L’anello di congiunzione
L’esempio degli esempi è stato senza ombra di dubbi Zdenek Zeman, ricoverato in questi giorni al Gemelli in prognosi riservata. Il boemo è stato uno degli allenatori più iconici ad aver guidato entrambe le squadre. Alla Lazio (1994-1997) ha costruito un gioco spettacolare, valorizzando talenti come Beppe Signori e Pavel Nedved. Alla Roma (1997-1999 e 2012-2013) ha riproposto il suo calcio ultra-offensivo, senza conquistare trofei, ma entrando nel cuore dei tifosi.
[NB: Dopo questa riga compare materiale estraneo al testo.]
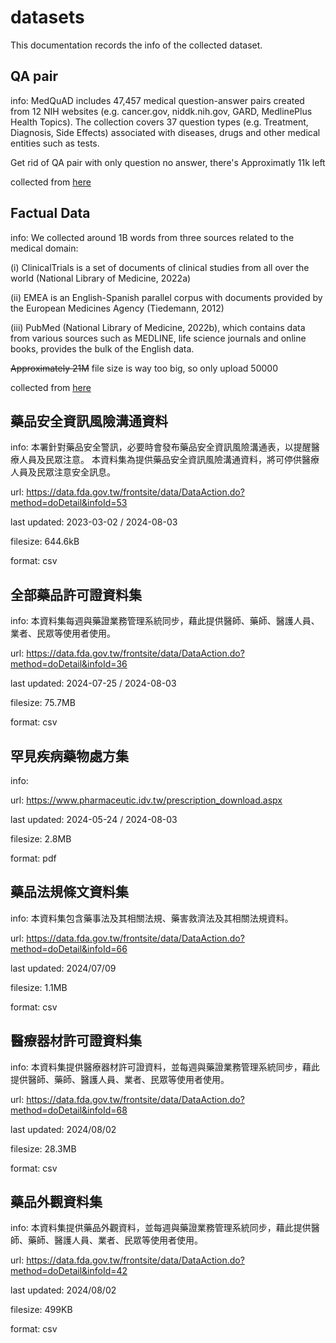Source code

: # datasets

This documentation records the info of the collected dataset.

## QA pair

info: MedQuAD includes 47,457 medical question-answer pairs created from 12 NIH websites (e.g. cancer.gov, niddk.nih.gov, GARD, MedlinePlus Health Topics). The collection covers 37 question types (e.g. Treatment, Diagnosis, Side Effects) associated with diseases, drugs and other medical entities such as tests.

Get rid of QA pair with only question no answer, there's Approximatly 11k left

collected from [here](https://github.com/abachaa/MedQuAD)

## Factual Data

info: We collected around 1B words from three sources related to the medical domain:

(i) ClinicalTrials is a set of documents of clinical studies from all over the world (National Library of Medicine, 2022a)

(ii) EMEA is an English-Spanish parallel corpus with documents provided by the European Medicines Agency (Tiedemann, 2012)

(iii) PubMed (National Library of Medicine, 2022b), which contains data from various sources such as MEDLINE, life science journals and online books, provides the bulk of the English data.

~~Approximately 21M~~  file size is way too big, so only upload 50000

collected from [here](https://huggingface.co/datasets/HiTZ/Multilingual-Medical-Corpus)

## 藥品安全資訊風險溝通資料

info: 本署針對藥品安全警訊，必要時會發布藥品安全資訊風險溝通表，以提醒醫療人員及民眾注意。 本資料集為提供藥品安全資訊風險溝通資料，將可停供醫療人員及民眾注意安全訊息。

url: https://data.fda.gov.tw/frontsite/data/DataAction.do?method=doDetail&infoId=53

last updated: 2023-03-02 / 2024-08-03

filesize: 644.6kB

format: csv

## 全部藥品許可證資料集

info: 本資料集每週與藥證業務管理系統同步，藉此提供醫師、藥師、醫護人員、業者、民眾等使用者使用。

url: https://data.fda.gov.tw/frontsite/data/DataAction.do?method=doDetail&infoId=36

last updated: 2024-07-25 / 2024-08-03

filesize: 75.7MB

format: csv

## 罕見疾病藥物處方集

info: 

url: https://www.pharmaceutic.idv.tw/prescription_download.aspx

last updated: 2024-05-24 / 2024-08-03

filesize: 2.8MB

format: pdf

## 藥品法規條文資料集

info: 本資料集包含藥事法及其相關法規、藥害救濟法及其相關法規資料。

url: https://data.fda.gov.tw/frontsite/data/DataAction.do?method=doDetail&infoId=66

last updated: 2024/07/09

filesize: 1.1MB

format: csv

## 醫療器材許可證資料集

info: 本資料集提供醫療器材許可證資料，並每週與藥證業務管理系統同步，藉此提供醫師、藥師、醫護人員、業者、民眾等使用者使用。

url: https://data.fda.gov.tw/frontsite/data/DataAction.do?method=doDetail&infoId=68

last updated: 2024/08/02

filesize: 28.3MB

format: csv

## 藥品外觀資料集

info: 本資料集提供藥品外觀資料，並每週與藥證業務管理系統同步，藉此提供醫師、藥師、醫護人員、業者、民眾等使用者使用。

url: https://data.fda.gov.tw/frontsite/data/DataAction.do?method=doDetail&infoId=42

last updated: 2024/08/02

filesize: 499KB

format: csv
Un po’ come il compianto Sven Goran Eriksson, l’anello di congiunzione tra Roma, Lazio e i trofei: nel suo triennio giallorosso (1984-1987) alzò una Coppa Italia, alla Lazio si superò portando l’Aquila fino allo scudetto del 2000, mettendo in bacheca anche una Coppa Italia e Supercoppa Europea.

Vorrei ma non posso
Cesare Prandelli avrebbe dovuto allenare la Lazio: “Mi chiamò Lotito, mi tenne prigioniero 24 giorni e mi disse di non ascoltare altre proposte che nel frattempo invece arrivavano. Poi presero Simone Inzaghi“. Ora la prende a ridere l’ex commissario tecnico dell’Italia, che a Roma alla fine si è seduto sulla panchina giallorosso, anche se fu una fugace apparizione.
“La Roma era un sogno – ricorda Prandelli sempre in uno stralcio di una recente intervista a La Stampa – ma è successo quello che si sa”. Un triste passato diventa presente. “Manuela, mia moglie, già malata, ebbe una recidiva, non potevo lasciarla sola, le cure erano importanti, toste”. Cesare Prandelli non se la sentì di allenare in quella piazza da tutto e il suo esatto contrario: “Alla Roma c’era la famiglia Sensi e Franco Baldini. Sono stati meravigliosi – chiosa – salutai i ragazzi senza dire nulla”. Eppure i tifosi della Capitale non dimenticano, quando si seppero le motivazioni, tutto a chiamarlo. Questa è Roma, a prescindere dal giallorosso o dal biancoceleste.